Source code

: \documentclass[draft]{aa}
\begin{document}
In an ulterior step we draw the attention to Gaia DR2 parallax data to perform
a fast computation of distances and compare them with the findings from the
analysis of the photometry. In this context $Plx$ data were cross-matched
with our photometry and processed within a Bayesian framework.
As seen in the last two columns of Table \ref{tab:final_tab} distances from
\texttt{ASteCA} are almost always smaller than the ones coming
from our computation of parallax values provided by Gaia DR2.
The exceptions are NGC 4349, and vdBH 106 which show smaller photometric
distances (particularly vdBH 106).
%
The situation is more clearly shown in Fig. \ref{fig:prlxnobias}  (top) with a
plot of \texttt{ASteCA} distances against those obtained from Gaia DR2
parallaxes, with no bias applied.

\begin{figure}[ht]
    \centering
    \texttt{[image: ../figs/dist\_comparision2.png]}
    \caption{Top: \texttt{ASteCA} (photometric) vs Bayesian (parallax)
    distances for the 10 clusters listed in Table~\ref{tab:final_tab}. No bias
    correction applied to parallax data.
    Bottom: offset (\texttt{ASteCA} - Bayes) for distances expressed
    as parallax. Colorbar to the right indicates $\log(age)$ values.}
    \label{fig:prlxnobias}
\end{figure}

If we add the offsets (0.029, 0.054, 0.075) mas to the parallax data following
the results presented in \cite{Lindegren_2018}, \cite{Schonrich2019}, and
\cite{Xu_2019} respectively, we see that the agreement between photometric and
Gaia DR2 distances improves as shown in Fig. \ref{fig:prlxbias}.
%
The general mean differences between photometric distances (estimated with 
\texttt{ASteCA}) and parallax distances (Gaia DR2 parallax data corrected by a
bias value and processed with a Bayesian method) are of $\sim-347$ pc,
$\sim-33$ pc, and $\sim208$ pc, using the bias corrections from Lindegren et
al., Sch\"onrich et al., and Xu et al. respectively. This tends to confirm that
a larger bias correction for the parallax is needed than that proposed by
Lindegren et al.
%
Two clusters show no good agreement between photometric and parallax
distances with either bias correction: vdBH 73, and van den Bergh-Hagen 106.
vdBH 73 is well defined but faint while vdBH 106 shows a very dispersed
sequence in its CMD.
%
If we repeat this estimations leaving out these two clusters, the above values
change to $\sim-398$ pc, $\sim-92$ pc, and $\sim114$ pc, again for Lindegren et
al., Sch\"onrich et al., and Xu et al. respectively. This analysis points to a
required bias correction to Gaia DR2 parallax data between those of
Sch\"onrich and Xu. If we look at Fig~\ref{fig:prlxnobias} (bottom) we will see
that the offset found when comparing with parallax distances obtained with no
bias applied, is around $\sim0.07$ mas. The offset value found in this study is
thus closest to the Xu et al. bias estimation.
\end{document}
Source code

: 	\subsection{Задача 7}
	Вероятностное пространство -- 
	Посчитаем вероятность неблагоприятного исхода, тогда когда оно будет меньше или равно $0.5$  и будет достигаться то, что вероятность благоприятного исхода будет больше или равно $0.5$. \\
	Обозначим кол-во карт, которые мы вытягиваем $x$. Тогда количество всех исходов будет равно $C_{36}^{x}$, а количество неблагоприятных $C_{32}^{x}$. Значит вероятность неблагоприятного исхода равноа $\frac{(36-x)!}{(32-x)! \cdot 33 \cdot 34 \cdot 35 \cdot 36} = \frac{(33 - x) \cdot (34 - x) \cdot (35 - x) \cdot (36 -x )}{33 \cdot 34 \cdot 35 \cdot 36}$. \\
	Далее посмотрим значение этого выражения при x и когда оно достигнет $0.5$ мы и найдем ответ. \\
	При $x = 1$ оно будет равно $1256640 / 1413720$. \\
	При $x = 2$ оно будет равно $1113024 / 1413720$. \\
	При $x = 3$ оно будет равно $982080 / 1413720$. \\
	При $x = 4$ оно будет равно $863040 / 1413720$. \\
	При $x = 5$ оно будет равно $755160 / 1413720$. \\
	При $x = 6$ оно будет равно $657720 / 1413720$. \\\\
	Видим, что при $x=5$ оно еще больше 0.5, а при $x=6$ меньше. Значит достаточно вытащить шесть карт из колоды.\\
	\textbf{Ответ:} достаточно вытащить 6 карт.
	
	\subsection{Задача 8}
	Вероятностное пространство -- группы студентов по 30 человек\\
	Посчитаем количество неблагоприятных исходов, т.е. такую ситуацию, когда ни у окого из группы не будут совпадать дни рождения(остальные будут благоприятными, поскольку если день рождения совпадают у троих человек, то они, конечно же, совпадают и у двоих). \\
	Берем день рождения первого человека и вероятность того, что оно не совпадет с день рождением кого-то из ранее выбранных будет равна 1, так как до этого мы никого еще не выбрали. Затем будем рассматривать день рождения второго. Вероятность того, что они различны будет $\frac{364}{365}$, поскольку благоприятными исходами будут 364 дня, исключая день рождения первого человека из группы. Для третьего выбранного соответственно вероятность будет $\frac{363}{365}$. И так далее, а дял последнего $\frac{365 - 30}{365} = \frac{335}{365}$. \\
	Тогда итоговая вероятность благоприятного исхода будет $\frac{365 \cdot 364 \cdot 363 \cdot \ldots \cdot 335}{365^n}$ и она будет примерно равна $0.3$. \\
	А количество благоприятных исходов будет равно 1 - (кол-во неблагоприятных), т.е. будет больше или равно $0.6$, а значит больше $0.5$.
* * * * * * *
▶ [Your goal]
For each line of the material that includes the word "Bayesian", make a copy.

▶ [Response area]
with our photometry and processed within a Bayesian framework.
    \caption{Top: \texttt{ASteCA} (photometric) vs Bayesian (parallax)
bias value and processed with a Bayesian method) are of $\sim-347$ pc,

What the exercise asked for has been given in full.